↓↓↓

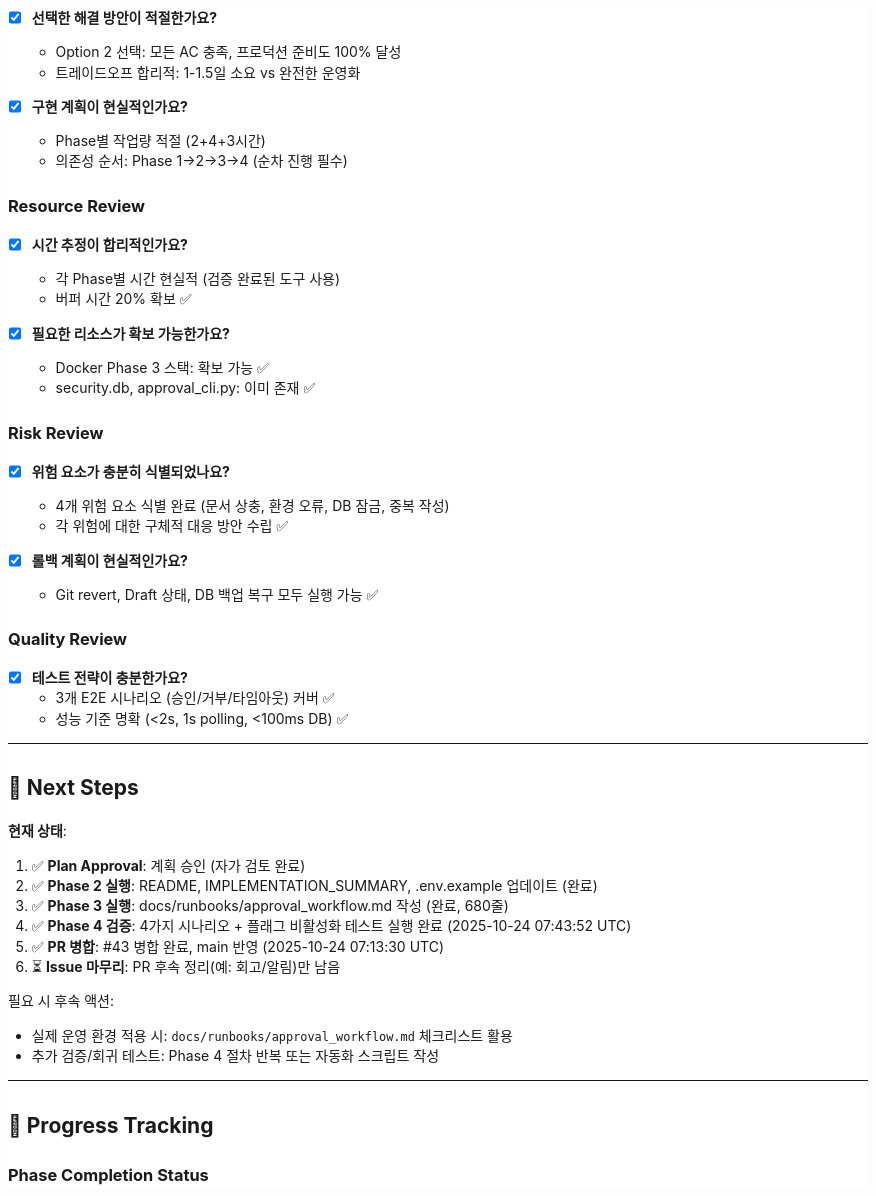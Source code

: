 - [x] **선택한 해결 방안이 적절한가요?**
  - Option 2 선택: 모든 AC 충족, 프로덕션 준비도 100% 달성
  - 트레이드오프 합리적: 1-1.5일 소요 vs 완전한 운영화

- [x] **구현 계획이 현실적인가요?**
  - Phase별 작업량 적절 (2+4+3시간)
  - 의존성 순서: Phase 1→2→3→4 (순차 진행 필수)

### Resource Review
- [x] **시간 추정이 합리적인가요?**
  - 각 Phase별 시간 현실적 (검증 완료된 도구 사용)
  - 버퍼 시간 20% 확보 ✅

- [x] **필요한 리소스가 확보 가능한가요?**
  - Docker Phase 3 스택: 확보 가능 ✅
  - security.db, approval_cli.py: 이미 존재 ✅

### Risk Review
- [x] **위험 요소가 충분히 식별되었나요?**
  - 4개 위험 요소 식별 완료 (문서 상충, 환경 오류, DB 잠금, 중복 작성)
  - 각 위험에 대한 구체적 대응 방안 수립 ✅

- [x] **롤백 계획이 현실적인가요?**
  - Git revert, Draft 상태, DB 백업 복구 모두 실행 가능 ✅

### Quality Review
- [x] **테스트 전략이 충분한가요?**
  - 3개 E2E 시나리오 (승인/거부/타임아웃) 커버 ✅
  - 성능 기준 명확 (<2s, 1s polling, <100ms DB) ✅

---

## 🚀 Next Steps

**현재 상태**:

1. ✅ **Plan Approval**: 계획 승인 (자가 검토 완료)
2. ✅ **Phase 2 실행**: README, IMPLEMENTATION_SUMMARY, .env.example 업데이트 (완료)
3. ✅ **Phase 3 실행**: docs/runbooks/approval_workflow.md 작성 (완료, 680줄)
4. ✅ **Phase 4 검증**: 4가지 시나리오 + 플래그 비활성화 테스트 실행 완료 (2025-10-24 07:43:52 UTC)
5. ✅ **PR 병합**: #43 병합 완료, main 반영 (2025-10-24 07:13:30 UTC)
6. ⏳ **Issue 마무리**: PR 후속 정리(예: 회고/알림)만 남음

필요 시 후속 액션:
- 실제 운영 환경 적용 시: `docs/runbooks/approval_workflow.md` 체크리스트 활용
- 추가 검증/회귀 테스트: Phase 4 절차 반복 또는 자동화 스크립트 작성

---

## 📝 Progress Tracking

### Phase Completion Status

↑↑↑
↓↓↓

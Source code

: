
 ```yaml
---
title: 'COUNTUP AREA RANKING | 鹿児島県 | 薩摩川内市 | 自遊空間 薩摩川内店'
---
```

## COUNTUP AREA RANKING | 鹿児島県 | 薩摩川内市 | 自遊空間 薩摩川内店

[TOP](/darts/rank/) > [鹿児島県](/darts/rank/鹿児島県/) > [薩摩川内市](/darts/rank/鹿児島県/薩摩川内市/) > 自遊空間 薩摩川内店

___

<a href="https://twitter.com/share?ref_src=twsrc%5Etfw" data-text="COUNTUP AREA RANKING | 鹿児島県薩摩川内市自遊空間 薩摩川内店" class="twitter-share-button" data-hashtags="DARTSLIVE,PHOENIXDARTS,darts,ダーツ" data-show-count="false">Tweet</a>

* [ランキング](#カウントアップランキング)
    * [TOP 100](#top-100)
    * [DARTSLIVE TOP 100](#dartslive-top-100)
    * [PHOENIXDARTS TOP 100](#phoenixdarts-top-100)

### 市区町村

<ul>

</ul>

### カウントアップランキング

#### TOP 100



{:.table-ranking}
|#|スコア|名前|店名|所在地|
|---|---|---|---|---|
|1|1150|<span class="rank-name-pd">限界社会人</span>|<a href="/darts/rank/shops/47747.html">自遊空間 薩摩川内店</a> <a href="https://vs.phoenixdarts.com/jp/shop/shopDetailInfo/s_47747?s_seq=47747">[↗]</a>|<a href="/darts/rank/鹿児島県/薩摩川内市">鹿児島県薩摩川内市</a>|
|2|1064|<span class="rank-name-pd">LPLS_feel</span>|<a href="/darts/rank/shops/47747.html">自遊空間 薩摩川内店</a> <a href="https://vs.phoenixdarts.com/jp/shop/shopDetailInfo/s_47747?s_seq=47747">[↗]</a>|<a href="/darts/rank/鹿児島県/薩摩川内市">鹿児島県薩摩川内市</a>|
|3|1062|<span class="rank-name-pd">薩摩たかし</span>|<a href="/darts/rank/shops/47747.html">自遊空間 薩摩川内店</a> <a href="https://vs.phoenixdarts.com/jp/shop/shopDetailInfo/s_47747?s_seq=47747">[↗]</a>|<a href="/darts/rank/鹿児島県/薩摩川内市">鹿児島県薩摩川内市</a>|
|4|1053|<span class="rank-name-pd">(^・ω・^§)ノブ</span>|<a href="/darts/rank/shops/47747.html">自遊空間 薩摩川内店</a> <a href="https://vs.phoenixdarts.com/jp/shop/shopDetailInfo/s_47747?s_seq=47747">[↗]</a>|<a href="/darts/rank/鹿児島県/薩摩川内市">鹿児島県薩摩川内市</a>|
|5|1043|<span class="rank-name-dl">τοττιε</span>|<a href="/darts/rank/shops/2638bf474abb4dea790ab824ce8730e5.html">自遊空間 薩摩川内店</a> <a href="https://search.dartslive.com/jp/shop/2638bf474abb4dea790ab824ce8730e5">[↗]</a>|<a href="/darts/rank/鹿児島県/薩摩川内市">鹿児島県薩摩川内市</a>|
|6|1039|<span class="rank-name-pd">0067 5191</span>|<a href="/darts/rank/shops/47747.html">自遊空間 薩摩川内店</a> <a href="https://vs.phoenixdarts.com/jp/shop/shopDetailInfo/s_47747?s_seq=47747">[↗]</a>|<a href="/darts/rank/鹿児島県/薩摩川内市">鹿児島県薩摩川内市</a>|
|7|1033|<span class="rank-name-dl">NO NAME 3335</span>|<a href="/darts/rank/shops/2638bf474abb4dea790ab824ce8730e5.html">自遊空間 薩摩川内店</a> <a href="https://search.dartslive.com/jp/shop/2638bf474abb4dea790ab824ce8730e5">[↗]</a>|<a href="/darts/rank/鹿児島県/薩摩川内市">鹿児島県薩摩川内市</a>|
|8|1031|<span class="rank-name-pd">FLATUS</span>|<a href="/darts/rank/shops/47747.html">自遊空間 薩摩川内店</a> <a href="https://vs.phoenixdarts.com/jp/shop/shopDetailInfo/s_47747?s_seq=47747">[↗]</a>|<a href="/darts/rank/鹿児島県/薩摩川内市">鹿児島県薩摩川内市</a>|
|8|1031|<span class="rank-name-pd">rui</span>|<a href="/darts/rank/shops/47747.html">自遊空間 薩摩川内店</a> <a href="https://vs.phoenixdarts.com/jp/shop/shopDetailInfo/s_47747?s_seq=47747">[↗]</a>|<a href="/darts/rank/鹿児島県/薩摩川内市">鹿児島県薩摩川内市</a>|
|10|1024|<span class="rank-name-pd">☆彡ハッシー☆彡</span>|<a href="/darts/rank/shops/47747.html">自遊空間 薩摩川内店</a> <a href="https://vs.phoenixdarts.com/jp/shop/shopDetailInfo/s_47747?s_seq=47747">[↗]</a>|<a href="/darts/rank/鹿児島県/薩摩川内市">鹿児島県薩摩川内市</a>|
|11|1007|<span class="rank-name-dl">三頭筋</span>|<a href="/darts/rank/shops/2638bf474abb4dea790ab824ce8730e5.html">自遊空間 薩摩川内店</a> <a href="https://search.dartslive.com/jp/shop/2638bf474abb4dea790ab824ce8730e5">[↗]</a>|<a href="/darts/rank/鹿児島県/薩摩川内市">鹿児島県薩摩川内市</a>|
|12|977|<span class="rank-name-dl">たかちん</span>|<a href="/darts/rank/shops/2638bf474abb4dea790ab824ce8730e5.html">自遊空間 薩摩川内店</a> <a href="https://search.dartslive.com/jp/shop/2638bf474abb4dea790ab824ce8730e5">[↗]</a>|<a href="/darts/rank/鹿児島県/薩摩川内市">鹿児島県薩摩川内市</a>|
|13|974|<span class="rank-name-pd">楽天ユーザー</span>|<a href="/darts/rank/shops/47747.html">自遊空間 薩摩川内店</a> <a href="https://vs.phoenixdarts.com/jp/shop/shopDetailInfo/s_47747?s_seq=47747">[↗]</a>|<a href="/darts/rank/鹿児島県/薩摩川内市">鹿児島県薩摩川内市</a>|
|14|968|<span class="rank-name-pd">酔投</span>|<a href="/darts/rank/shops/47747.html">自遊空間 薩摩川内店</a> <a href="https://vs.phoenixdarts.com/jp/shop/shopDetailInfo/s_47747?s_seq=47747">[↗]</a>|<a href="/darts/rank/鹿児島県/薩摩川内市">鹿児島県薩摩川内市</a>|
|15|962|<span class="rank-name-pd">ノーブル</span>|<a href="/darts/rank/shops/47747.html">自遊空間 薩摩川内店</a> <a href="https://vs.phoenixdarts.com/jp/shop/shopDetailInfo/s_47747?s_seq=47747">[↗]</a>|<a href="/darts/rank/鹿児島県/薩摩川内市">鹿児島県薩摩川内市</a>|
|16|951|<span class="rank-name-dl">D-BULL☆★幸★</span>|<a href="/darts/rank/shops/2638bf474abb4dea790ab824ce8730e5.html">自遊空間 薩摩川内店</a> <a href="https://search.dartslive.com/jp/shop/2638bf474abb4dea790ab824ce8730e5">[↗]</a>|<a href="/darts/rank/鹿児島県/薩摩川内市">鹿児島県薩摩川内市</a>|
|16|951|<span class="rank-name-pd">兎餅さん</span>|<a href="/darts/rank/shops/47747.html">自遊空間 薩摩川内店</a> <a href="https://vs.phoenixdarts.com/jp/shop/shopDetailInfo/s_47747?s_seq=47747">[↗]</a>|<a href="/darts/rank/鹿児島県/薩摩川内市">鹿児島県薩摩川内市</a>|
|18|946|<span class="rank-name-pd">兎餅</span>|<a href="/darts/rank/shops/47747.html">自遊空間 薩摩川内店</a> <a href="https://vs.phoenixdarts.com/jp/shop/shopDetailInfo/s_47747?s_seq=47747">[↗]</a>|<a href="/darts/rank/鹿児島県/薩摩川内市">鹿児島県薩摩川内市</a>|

↑↑↑

What to work on
Each line of the records with the word "docs" in it is to be copied.

Exercise output
3. ✅ **Phase 3 실행**: docs/runbooks/approval_workflow.md 작성 (완료, 680줄)
- 실제 운영 환경 적용 시: `docs/runbooks/approval_workflow.md` 체크리스트 활용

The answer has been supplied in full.